Most noteworthy is the contrast between our national congress of 2010—which could have gone unnoticed by the wider world were it not for the luck of being briefly spotlighted by National Public Radio (2)—and the 1910 International Congress, which was the subject of daily headline news in four Washington newspapers, as well as reportage by newspapers around the nation. My “slide show” was comprised largely of clippings from the Washington Herald and Washington Times, which reveal the range of activities of the Congress, including the performance of Shakespeare’s As You Like It in Esperanto and the use of Esperanto in a major league baseball game, as well as the serious attention given to Esperanto by diplomats, heads of state, government representatives, and a major American labor leader.

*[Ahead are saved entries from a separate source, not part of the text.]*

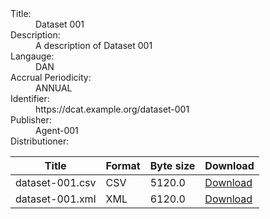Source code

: <!DOCTYPE html lang="en">
<html lang="en" prefix="dct: http://purl.org/dc/terms/
              rdf: http://www.w3.org/1999/02/22-rdf-syntax-ns#
              dcat: http://www.w3.org/ns/dcat#
              foaf: http://xmlns.com/foaf/0.1/">
    <head>
        <title>basic-example1 in RDFa</title>
    </head>
 <body>
<!-- A DATASET --> 
<article about="https://dcat.example.org/dataset-001" typeof="dcat:Dataset">
    <dl>
      <dt>Title:</dt><dd property="dc:title">Dataset 001</dd>
      <dt>Description:</dt> <dd property="dc:description">A description of Dataset 001</dd>
      <dt>Langauge:</dt> <dd property="dc:language" resource="http://publications.europa.eu/resource/dataset/language/DAN">DAN</dd>
      <dt>Accrual Periodicity:</dt> <dd property="dcat:accrualPeriodicity" resource="http://publications.europa.eu/resource/authority/frequency/ANNUAL">ANNUAL</dd>	  
      <dt>Identifier:</dt> <dd property="dc:identifier" resource="https://dcat.example.org/dataset-001">https://dcat.example.org/dataset-001</dd>
      <dt>Publisher:</dt> <dd property="dc:publisher" resource="https://dcat.example.org/agent-001">Agent-001</dd>	  
      <dt class="field-label">Distributioner:</dt>
		<!-- DATASET DISTRIBUTIONS --> 	  
		<table class="table">
			<thead>
				<tr>
					<th>Title</th>
					<th>Format</th>
					<th>Byte size</th>
					<th>Download</th>
				</tr>
			</thead>
			<tr property="dcat:distribution" typeof="dcat:Distribution" resource="https://dcat.example.org/dataset-001.csv">
				<td property="dct:title">dataset-001.csv</td>
				<td property="dcat:format" resource="http://publications.europa.eu/resource/authority/file-type/csv">CSV</td>
				<td property="dcat:byteSize" content="5120.0" datatype="xsd:decimal">5120.0</td>
				<td>
					<a property="dcat:accessURL" class="btn btn-primary" href="https://dcat.example.org/dataset-001.csv">Download</a>
				</td>
			</tr>
			<tr property="dcat:distribution" typeof="dcat:Distribution" resource="https://dcat.example.org/dataset-001.xml">
				<td property="dct:title">dataset-001.xml</td>
				<td property="dcat:format" resource="http://publications.europa.eu/resource/authority/file-type/xml">XML</td>
				<td property="dcat:byteSize" content="6120.0" datatype="xsd:decimal">6120.0</td>
				<td>
					<a property="dcat:accessURL" class="btn btn-primary" href="https://dcat.example.org/dataset-001.xml">Download</a>
				</td>
			</tr>
		</table>
    </dl>
  </article>
  </body>
</html>
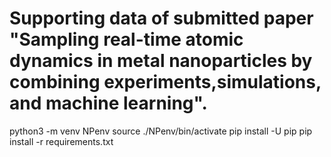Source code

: # Supporting data of submitted paper "Sampling real-time atomic dynamics in metal nanoparticles by combining experiments,simulations, and machine learning".
python3 -m venv NPenv 
source ./NPenv/bin/activate 
pip install -U pip 
pip install -r requirements.txt 
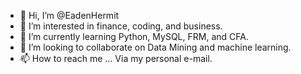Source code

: - 👋 Hi, I’m @EadenHermit
- 👀 I’m interested in finance, coding, and business.
- 🌱 I’m currently learning Python, MySQL, FRM, and CFA.
- 💞️ I’m looking to collaborate on Data Mining and machine learning.
- 📫 How to reach me ... Via my personal e-mail.

<!---
EadenHermit/EadenHermit is a ✨ special ✨ repository because its `README.md` (this file) appears on your GitHub profile.
You can click the Preview link to take a look at your changes.
--->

Then I sprang the aspect of my project of greatest personal interest: my attempt to document the reportage of Esperanto and international languages in the black press and my quest for the unknown history of black participation in the Esperanto movement. My most significant find here was William Pickens, who surfaced as an advocate of Esperanto in 1906 and who later became an eminent professor and college administrator and leader in the civil rights movement of the time. There’s a further linkage to the contemporary poet Elizabeth Alexander, who writes of Pickens in a poem as the “first Afro-American Esperantist” and who delivered on the steps of the Capitol the commemorative poem she wrote for the inauguration of President Obama! Who could have foreseen such an event in 1910?

I followed up this presentation with an hour-long radio program in Buffalo, NY, on June 7, in which I summarized this talk, added remarks on likely reasons for Zamenhof’s perspective on the United States, and recited my three Esperanto translations of poems by William Blake which I had recited in the “Poezia Rondo” which also transpired at the Esperanto Congress. (3)

(1) See my web-based project at http://autodidactproject.org/esperanto2010/intro.html.

(2) See "Marking the Centennial of Esperanto Creator's Visit" by Art Silverman, "All Things Considered", National Public Radio, Tuesday 25 May 2010, 5:55 pm EDT
http://www.npr.org/templates/story/story.php?verified=true&storyId=127118219#commentBlock, from where you can listen to or download the audio broadcast itself.

(3) The summary can be found on the Think Twice Radio site: http://www.thinktwiceradio.com/sound-clips/sound-clips.html. The mp3 audio clip itself can be found at http://www.thinktwiceradio.com/sound-clips/audio/100607.mp3. On the same page as the program description you will find a link to a program from May 10 in which I briefly discuss the upcoming national Esperanto congress.

2010-06-13

Miaj lastatempaj radio- kaj kongres-programoj

Ĉiuj sekvaj aferoj okazis en la angla lingvo.

Je la 25-a de majo:

Mi kaj Jim Ryan estis aparte intervjuitaj de Art Silverman, kaj el tio rezultis 3-minuta radioprogramo je Nacia Publika Radio, kiu gajnis 12 000 000 aŭskultintojn. Jen la retloko:

"Marking The Centennial Of Esperanto Creator's Visit" by Art Silverman, "All Things Considered", National Public Radio, Tuesday 25 May 2010, 5:55 pm EDT
http://www.npr.org/templates/story/story.php?verified=true&storyId=127118219#commentBlock

De tie vi povas aŭskulti au elŝuti la radioprogramon mem.

Je la 30-a de majo, en la landa usona Esperanto-kongreso, mi prelegis pri "Esperanto, Vaŝingtono, kaj la Mondo en 1910".

Je la 7-a de junio, en Buffalo, Novjorko, mi faris 1-horan radioprogramon pri Esperanto por "Think Twice Radio". Vidu priskribon kun retligo al la programo ĉe:

http://www.thinktwiceradio.com/sound-clips/sound-clips.html

La mp3-dosiero troviĝas ĉe:

http://www.thinktwiceradio.com/sound-clips/audio/100607.mp3

Mi resume ripetis la enhavon de mia prelego pri la Universala Kongreso de 1910, kaj pritraktis en postaj komentoj la ideologion de Zamenhof. Mi ankaŭ deklamis miajn tri Esperantajn tradukojn de poemoj de la angla poeto kaj artisto William Blake.